*Work request*
Every line below needs to be printed again exactly, without any of its pictures.

═════ Materials provided

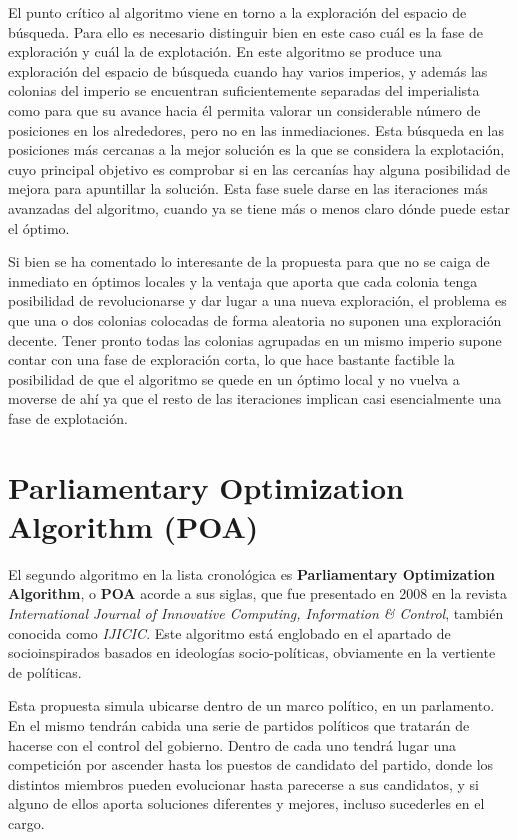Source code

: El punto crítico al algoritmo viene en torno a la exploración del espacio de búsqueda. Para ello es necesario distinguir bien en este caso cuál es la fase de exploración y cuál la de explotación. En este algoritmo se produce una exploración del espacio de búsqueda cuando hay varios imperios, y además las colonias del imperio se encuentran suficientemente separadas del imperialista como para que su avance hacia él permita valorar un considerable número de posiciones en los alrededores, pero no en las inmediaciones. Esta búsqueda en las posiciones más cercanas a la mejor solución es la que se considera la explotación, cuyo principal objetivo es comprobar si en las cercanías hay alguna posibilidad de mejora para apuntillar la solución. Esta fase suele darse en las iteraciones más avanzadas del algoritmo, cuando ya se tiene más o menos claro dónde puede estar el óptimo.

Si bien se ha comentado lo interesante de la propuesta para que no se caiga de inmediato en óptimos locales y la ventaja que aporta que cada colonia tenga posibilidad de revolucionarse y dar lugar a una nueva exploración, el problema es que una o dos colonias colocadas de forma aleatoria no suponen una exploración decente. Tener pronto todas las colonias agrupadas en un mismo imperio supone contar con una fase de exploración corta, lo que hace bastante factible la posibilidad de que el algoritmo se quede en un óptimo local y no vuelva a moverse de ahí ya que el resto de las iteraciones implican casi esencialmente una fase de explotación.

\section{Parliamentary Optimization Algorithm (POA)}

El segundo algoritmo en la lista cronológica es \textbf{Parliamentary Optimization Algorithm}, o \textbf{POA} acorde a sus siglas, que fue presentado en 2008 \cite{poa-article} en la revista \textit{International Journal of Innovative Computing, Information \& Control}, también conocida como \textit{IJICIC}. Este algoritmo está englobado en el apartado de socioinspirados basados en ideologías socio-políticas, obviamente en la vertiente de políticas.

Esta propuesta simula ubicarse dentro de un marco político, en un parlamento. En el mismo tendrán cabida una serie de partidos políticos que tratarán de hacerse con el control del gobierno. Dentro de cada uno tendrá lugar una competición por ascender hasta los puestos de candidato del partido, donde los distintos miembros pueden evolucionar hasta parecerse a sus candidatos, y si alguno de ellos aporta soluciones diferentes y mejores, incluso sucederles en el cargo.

══════════

*Written answer*
Source code

: El punto crítico al algoritmo viene en torno a la exploración del espacio de búsqueda. Para ello es necesario distinguir bien en este caso cuál es la fase de exploración y cuál la de explotación. En este algoritmo se produce una exploración del espacio de búsqueda cuando hay varios imperios, y además las colonias del imperio se encuentran suficientemente separadas del imperialista como para que su avance hacia él permita valorar un considerable número de posiciones en los alrededores, pero no en las inmediaciones. Esta búsqueda en las posiciones más cercanas a la mejor solución es la que se considera la explotación, cuyo principal objetivo es comprobar si en las cercanías hay alguna posibilidad de mejora para apuntillar la solución. Esta fase suele darse en las iteraciones más avanzadas del algoritmo, cuando ya se tiene más o menos claro dónde puede estar el óptimo.

Si bien se ha comentado lo interesante de la propuesta para que no se caiga de inmediato en óptimos locales y la ventaja que aporta que cada colonia tenga posibilidad de revolucionarse y dar lugar a una nueva exploración, el problema es que una o dos colonias colocadas de forma aleatoria no suponen una exploración decente. Tener pronto todas las colonias agrupadas en un mismo imperio supone contar con una fase de exploración corta, lo que hace bastante factible la posibilidad de que el algoritmo se quede en un óptimo local y no vuelva a moverse de ahí ya que el resto de las iteraciones implican casi esencialmente una fase de explotación.

\section{Parliamentary Optimization Algorithm (POA)}

El segundo algoritmo en la lista cronológica es \textbf{Parliamentary Optimization Algorithm}, o \textbf{POA} acorde a sus siglas, que fue presentado en 2008 \cite{poa-article} en la revista \textit{International Journal of Innovative Computing, Information \& Control}, también conocida como \textit{IJICIC}. Este algoritmo está englobado en el apartado de socioinspirados basados en ideologías socio-políticas, obviamente en la vertiente de políticas.

Esta propuesta simula ubicarse dentro de un marco político, en un parlamento. En el mismo tendrán cabida una serie de partidos políticos que tratarán de hacerse con el control del gobierno. Dentro de cada uno tendrá lugar una competición por ascender hasta los puestos de candidato del partido, donde los distintos miembros pueden evolucionar hasta parecerse a sus candidatos, y si alguno de ellos aporta soluciones diferentes y mejores, incluso sucederles en el cargo.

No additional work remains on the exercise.